Le regain d’intérêt actuel pour l’Orient provient de ce qui se passe en Irak et en Syrie. Les gens veulent mieux connaître les racines de ces conflits.

PETER FRANKOPAN: C’est certainement vrai, mais puis-je faire un peu de provocation? Ces dernières décennies, il y a eu plus qu’assez d’occasions pour enfin attirer l’attention sur ce qui se passe au Moyen-Orient et en Asie. Il y a dix ans, l’Irak était déjà profondément embourbé, avec la chute de Saddam. Après le 11 septembre, il y a eu l’intervention en Afghanistan. Avant, l’Union soviétique s’était effondrée et la révolte sur la place Tianmen a été écrasée dans le sang. C’est très bien qu’à notre époque turbulente actuelle les gens s’intéressent à l’Orient et à mon livre, mais cet intérêt arrive beaucoup trop tard. Celui qui lit mon livre découvrira que l’Orient a toujours été au centre de tous les grands bouleversements du monde.

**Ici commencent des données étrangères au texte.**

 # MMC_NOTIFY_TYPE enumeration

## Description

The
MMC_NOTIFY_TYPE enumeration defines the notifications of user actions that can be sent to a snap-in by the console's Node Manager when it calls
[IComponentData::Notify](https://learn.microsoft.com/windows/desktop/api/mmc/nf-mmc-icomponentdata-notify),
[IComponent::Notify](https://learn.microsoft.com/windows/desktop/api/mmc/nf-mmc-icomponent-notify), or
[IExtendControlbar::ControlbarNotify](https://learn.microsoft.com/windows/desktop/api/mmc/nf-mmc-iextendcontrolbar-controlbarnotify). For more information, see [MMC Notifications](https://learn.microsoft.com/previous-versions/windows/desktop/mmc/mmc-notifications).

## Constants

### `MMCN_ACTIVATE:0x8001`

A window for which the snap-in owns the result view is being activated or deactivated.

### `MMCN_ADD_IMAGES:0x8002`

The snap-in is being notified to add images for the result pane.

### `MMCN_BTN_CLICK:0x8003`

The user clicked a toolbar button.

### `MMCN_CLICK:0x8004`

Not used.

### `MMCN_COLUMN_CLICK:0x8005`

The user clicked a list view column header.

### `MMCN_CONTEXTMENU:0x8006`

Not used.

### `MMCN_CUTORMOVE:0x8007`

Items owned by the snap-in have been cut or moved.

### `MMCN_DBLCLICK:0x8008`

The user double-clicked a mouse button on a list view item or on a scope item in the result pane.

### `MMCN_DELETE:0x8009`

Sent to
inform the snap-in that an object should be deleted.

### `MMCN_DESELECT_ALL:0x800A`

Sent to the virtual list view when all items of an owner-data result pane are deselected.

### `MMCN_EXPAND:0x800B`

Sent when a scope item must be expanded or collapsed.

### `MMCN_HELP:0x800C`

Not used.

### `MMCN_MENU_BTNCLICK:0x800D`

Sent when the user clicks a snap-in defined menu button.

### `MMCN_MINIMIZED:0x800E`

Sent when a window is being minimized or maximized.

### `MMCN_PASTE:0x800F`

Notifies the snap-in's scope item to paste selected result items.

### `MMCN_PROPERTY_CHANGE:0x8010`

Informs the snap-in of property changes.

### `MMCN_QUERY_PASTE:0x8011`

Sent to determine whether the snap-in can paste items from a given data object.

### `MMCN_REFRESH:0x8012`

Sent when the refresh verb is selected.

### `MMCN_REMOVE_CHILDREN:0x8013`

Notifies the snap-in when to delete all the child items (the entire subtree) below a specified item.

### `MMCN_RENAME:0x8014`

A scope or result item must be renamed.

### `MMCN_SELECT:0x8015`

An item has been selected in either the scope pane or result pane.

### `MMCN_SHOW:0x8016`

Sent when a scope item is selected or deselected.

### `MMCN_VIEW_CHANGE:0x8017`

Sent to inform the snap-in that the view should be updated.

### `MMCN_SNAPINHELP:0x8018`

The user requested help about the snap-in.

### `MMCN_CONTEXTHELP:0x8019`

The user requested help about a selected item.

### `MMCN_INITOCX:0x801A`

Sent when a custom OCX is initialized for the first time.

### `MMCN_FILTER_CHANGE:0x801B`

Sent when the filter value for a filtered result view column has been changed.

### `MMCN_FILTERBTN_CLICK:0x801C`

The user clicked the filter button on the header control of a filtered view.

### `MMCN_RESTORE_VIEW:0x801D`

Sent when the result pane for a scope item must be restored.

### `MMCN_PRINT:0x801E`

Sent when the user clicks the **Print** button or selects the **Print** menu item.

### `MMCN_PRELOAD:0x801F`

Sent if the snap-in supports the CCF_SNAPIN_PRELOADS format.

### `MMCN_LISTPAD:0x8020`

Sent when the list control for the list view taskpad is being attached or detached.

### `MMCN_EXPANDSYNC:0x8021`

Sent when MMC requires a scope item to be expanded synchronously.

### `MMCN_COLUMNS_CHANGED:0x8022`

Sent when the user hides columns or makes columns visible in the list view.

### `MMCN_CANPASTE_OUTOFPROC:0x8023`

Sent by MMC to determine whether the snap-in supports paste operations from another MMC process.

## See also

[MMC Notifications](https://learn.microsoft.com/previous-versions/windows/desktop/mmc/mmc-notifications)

Alors que nous occidentaux, nous nous plaçons au centre ?

Exactement. Aujourd’hui, j’ai fait la route Amsterdam-Anvers en train. Ces deux villes magnifiques ont été construites avec les bénéfices du commerce des Routes de la Soie, vers et depuis l’Orient aux 16e et 17e siècles. Nous l’avons complètement oublié parce que nous avons tellement d’habitude de nous regarder dans le miroir et de nous admirer. Donald Trump vient d’être élu président des États-Unis et la première chose qui nous vienne à l’esprit, c’est : quelles sont les conséquences pour l’Occident ? À aucun moment, on ne s’interroge sur la réaction du Pakistan, où vivent plus de 200 millions de personnes. Et les conséquences de l’élection de Trump pour la Russie et l’Asie du Sud-est ne semblent pas nous intéresser non plus. 70% de la population mondiale vit dans la partie du monde sur laquelle j’écris. Nous ne sommes pas dans un vide, même si beaucoup semblent le penser.

D’où vient la notion « Route de la Soie »?

Le mot « route de la soie » date du 19e siècle et est une trouvaille du géologue allemand Ferdinand von Richthofen, un oncle de l’aviateur Manfred von Richthofen, le fameux « Baron Rouge » de la Première Guerre mondiale. Ferdinand a parlé de différentes ‘Seidenstraßen’, les routes réparties comme un réseau à travers le monde. Grâce à cette toile tissée dans le monde entier, les marchands faisaient le commerce de biens et de produits et les pèlerins, guerriers et nomades échangeaient des idées qu’on adaptait et affinait au fur et à mesure.

Toutes les Routes de la Soie ne servaient pas à faire du commerce?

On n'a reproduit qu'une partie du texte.